High-throughput DNA sequence analysis reveals stable engraftment of gut microbiota following transplantation of previously frozen fecal bacteria

Abstract

Fecal microbiota transplantation (FMT) is becoming a more widely used technology for treatment of recurrent Clostridum difficile infection (CDI). While previous treatments used fresh fecal slurries as a source of microbiota for FMT, we recently reported the successful use of standardized, partially purified and frozen fecal microbiota to treat CDI. Here we report that high-throughput 16S rRNA gene sequencing showed stable engraftment of gut microbiota following FMT using frozen fecal bacteria from a healthy donor. Similar bacterial taxa were found in post-transplantation samples obtained from the recipients and donor samples, but the relative abundance varied considerably between patients and time points. Post FMT samples from patients showed an increase in the abundance of Firmicutes and Bacteroidetes, representing 75-80% of the total sequence reads. Proteobacteria and Actinobacteria were less abundant (< 5%) than that found in patients prior to FMT. Post FMT samples from two patients were very similar to donor samples, with the Bacteroidetes phylum represented by a great abundance of members of the families Bacteroidaceae, Rikenellaceae and Porphyromonadaceae, and were largely comprised of Bacteroides, Alistipes and Parabacteroides genera. Members of the phylum Firmicutes were represented by Ruminococcaceae, Lachnospiraceae, Verrucomicrobiaceae and unclassified Clostridiales and members of the Firmicutes. One patient subsequently received antibiotics for an unrelated infection, resulting in an increase in the number of intestinal Proteobacteria, primarily Enterobacteriaceae. Our results demonstrate that frozen fecal microbiota from a healthy donor can be used to effectively treat recurrent CDI resulting in restoration of the structure of gut microbiota and clearing of Clostridum difficile.

Keywords: Clostridium difficile; DNA sequence analysis; Illumina; bacteroides; curing; fecal microbial transplantation; firmicutes; frozen preparations; microbiota; restoration.

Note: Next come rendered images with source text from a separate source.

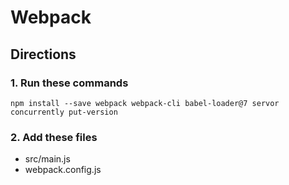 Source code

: # Webpack

## Directions

### 1. Run these commands
```
npm install --save webpack webpack-cli babel-loader@7 servor concurrently put-version
```

### 2. Add these files
* src/main.js
* webpack.config.js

Figure 1. Bar charts showing the taxonomic classification and the relative abundance of OTUs. All taxa shown are represented by ≥ 0.5% of the total sequence reads. Phylum and family level classifications are shown in panels (A), (B) and (C) and (D), (E) and (F), respectively. All taxa represented by < 0.5% were added together and shown as Less Abundant Taxa. Samples are listed by patient number and days pre (-) and post (+) FMT.

Figure 2. Heatmap comparison of the abundance of the top 20 OTUs across samples. All sequence data were used to calculate the top 20 most abundant OTUs, rather than the most abundant OTUs in a given sample. Samples are listed by patient number and days pre (-) and post (+) FMT.

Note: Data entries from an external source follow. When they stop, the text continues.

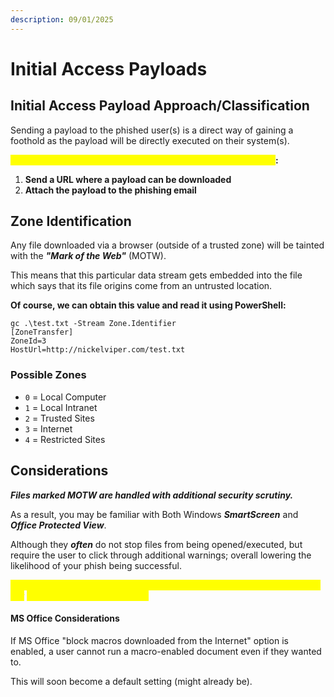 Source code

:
 ```yaml
---
description: 09/01/2025
---
```


# Initial Access Payloads

## Initial Access Payload Approach/Classification&#x20;

Sending a payload to the phished user(s) is a direct way of gaining a foothold as the payload will be directly executed on their system(s).

<mark style="color:yellow;">**There are two options for delivering a payload (at a high-level)**</mark>**:**

1. **Send a URL where a payload can be downloaded**
2. **Attach the payload to the phishing email**

## Zone Identification

Any file downloaded via a browser (outside of a trusted zone) will be tainted with the _**"Mark of the Web"**_ (MOTW).

This means that this particular data stream gets embedded into the file which says that its file origins come from an untrusted location.&#x20;

**Of course, we can obtain this value and read it using PowerShell:**

```
gc .\test.txt -Stream Zone.Identifier
[ZoneTransfer]
ZoneId=3
HostUrl=http://nickelviper.com/test.txt
```

### Possible Zones

* `0` = Local Computer
* `1` = Local Intranet
* `2` = Trusted Sites
* `3` = Internet
* `4` = Restricted Sites

## Considerations

_**Files marked MOTW are handled with additional security scrutiny.**_

As a result, you may be familiar with Both Windows _**SmartScreen**_ and _**Office Protected View**_.

Although they _**often**_ do not stop files from being opened/executed, but require the user to click through additional warnings; overall lowering the likelihood of your phish being successful.

<mark style="color:yellow;">Files that are emailed "internally" via a compromised Exchange mailbox are</mark> <mark style="color:yellow;"></mark>_<mark style="color:yellow;">**not**</mark>_ <mark style="color:yellow;"></mark><mark style="color:yellow;">tagged with a Zone Identifier!</mark>

#### MS Office Considerations

If MS Office "block macros downloaded from the Internet" option is enabled, a user cannot run a macro-enabled document even if they wanted to.

This will soon become a default setting (might already be).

Figure 3. Principal coordinate plots generated using the Unifrac algorithm for individual patient data sets. Samples were normalized and abundance weighting was used in the analysis. Data for patients 1, 2 and 3 are shown in panels (A), (B) and (C), respectively. Samples are listed by days pre (-) and post (+) FMT. The percent variance explained by each axis is shown in the axis labels.